Forum Discussion
Altera_Forum
Honored Contributor
9 years agoThe "wiring" certainly takes place with clCreateProgramWithBinary() and takes around a few hundred milliseconds for Stratix V and a couple hundred milliseconds on Arria 10, which would be outside of your loop in this case and it will only occur once. Run-time Global and Local size have no effect on the circuit or wiring on the FPGA, they only affect "scheduling" which is software-based and happens at run-time.

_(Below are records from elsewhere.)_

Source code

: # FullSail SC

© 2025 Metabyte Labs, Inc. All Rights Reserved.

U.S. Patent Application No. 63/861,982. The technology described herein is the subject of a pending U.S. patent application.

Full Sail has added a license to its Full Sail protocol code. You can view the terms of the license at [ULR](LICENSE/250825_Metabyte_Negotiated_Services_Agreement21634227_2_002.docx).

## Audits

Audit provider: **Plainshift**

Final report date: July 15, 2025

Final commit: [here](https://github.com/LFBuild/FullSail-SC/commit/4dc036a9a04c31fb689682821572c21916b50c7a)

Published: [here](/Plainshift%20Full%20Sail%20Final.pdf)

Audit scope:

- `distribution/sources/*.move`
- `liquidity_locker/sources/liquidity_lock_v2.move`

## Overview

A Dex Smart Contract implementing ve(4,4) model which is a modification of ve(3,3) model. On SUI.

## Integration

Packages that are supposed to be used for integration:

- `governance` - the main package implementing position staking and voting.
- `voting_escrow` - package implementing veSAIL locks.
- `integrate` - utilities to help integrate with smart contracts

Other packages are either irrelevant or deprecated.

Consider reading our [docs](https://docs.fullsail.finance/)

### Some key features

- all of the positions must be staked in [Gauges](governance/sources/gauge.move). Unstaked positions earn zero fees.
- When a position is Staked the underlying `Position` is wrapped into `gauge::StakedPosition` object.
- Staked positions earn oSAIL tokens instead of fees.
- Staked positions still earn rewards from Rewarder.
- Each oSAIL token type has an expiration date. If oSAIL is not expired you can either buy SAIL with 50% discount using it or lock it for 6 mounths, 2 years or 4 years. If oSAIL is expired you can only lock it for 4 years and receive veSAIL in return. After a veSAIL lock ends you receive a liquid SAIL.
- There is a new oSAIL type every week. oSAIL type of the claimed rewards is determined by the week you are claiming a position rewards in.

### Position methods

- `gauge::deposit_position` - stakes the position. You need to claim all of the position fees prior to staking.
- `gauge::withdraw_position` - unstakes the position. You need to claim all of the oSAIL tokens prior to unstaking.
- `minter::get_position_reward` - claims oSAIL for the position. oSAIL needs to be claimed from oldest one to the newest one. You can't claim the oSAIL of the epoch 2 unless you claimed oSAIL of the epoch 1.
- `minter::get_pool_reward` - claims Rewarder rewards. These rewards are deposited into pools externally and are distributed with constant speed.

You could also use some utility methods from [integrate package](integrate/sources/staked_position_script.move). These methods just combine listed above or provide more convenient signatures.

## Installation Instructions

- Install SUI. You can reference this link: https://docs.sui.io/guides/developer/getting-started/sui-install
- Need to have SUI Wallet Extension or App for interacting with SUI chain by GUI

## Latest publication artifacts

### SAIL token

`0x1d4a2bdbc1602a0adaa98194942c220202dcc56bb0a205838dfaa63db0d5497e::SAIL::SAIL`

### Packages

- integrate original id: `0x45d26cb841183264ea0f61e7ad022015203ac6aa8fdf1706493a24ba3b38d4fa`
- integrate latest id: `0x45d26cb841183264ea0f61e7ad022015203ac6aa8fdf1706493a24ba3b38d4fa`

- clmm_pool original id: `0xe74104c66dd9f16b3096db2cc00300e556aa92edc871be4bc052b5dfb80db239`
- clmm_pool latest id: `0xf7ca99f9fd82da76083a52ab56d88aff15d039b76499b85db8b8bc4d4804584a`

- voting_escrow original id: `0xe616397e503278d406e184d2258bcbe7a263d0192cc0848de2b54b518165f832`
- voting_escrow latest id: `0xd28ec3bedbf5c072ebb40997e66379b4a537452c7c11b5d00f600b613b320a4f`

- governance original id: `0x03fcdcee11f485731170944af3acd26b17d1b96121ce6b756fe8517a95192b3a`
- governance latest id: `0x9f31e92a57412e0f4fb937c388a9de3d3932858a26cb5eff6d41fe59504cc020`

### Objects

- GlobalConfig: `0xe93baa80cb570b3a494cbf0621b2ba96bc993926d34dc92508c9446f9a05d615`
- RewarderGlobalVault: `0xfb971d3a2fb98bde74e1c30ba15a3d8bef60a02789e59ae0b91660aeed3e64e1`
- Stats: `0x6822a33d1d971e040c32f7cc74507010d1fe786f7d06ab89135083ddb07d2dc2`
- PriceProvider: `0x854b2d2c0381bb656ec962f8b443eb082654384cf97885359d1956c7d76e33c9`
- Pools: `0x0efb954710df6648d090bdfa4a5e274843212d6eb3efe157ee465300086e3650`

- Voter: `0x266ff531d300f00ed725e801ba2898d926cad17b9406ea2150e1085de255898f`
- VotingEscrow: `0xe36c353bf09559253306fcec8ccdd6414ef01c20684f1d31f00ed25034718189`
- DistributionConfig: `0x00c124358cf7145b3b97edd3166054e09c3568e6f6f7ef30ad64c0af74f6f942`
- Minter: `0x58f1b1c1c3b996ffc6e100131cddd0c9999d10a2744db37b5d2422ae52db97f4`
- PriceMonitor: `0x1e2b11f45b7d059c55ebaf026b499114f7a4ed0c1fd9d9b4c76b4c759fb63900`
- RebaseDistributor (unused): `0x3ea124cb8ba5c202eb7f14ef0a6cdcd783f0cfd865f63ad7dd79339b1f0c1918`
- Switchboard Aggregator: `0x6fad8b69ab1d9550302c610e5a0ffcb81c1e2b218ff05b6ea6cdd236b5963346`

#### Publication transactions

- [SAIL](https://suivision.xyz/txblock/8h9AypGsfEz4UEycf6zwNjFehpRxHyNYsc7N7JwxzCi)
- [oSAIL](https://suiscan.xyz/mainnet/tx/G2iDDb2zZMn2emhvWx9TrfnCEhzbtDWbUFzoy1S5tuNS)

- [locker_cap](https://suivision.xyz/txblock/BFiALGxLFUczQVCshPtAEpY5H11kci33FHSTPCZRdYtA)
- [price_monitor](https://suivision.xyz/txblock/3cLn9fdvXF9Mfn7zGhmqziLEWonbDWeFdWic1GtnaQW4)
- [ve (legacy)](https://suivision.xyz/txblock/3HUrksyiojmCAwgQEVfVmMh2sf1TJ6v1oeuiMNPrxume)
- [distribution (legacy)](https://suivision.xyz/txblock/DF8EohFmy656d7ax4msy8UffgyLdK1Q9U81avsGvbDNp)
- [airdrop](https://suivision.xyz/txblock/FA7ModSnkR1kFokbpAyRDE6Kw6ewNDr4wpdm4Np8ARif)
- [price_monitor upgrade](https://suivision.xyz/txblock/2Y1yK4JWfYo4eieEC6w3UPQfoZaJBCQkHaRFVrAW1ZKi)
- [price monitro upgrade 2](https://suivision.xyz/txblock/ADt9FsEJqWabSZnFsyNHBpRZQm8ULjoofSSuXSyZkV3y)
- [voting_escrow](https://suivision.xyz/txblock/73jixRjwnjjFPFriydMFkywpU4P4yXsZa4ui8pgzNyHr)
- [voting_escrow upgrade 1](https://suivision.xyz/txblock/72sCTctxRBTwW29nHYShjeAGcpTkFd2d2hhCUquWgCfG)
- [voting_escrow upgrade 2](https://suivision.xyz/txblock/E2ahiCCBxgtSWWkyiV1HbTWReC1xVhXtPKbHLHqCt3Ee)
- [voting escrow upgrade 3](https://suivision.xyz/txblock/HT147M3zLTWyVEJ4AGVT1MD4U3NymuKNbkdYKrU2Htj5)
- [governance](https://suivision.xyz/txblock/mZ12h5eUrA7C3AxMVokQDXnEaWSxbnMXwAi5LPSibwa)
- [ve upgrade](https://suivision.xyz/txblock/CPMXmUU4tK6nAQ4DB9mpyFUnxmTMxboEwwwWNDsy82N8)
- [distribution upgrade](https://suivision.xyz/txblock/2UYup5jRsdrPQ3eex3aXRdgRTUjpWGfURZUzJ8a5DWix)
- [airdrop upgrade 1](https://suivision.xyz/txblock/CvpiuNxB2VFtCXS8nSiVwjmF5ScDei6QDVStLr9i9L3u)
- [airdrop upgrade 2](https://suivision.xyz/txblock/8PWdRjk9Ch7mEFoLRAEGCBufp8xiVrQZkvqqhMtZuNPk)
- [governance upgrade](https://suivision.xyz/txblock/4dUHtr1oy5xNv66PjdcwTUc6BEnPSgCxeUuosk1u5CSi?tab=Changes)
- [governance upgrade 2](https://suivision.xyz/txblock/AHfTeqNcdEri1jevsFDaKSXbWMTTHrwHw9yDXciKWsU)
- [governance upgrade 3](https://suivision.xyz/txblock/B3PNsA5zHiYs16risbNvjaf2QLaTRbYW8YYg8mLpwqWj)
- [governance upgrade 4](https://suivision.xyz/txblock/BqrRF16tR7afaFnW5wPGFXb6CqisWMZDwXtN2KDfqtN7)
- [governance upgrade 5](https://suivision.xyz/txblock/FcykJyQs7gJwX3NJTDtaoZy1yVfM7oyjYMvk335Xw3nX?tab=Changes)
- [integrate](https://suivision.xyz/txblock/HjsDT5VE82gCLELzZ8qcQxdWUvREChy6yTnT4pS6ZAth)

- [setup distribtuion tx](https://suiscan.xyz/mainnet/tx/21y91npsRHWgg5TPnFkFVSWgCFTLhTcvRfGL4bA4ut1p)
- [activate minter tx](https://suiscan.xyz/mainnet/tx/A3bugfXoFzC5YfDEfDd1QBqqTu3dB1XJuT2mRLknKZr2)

The important distinction here is that threads from the same work-group do NOT run in parallel on the FPGA, unless you use SIMD (which requires _attribute__((reqd_work_group_size())). The threads are instead pipelined depending on the scheduler's behavior and possible local or global memory access contention. This is the major difference between the way things work on an Altera FPGA with the OpenCL SDK and a standard GPU. Because of this, regardless of what your Global or Local size is, the exact same circuit can be used. The major change that supplying _attribute__((reqd_work_group_size()) results in is that it allows the compiler to optimize area usage and memory accesses for that specific Work Group size, rather than assume the worst-case scenario which might not happen at run-time and result in resources being underutilized. In your code, you can safely remove the clFinish call because even though clEnqueueNDRangeKernel is not blocking, clEnqueueMapBuffer will always start after clEnqueueNDRangeKernel and global memory consistency is guaranteed at the end of kernel execution in OpenCL. You should just make sure to use a blocking clEnqueueMapBuffer if you are going to use the data on the host right away.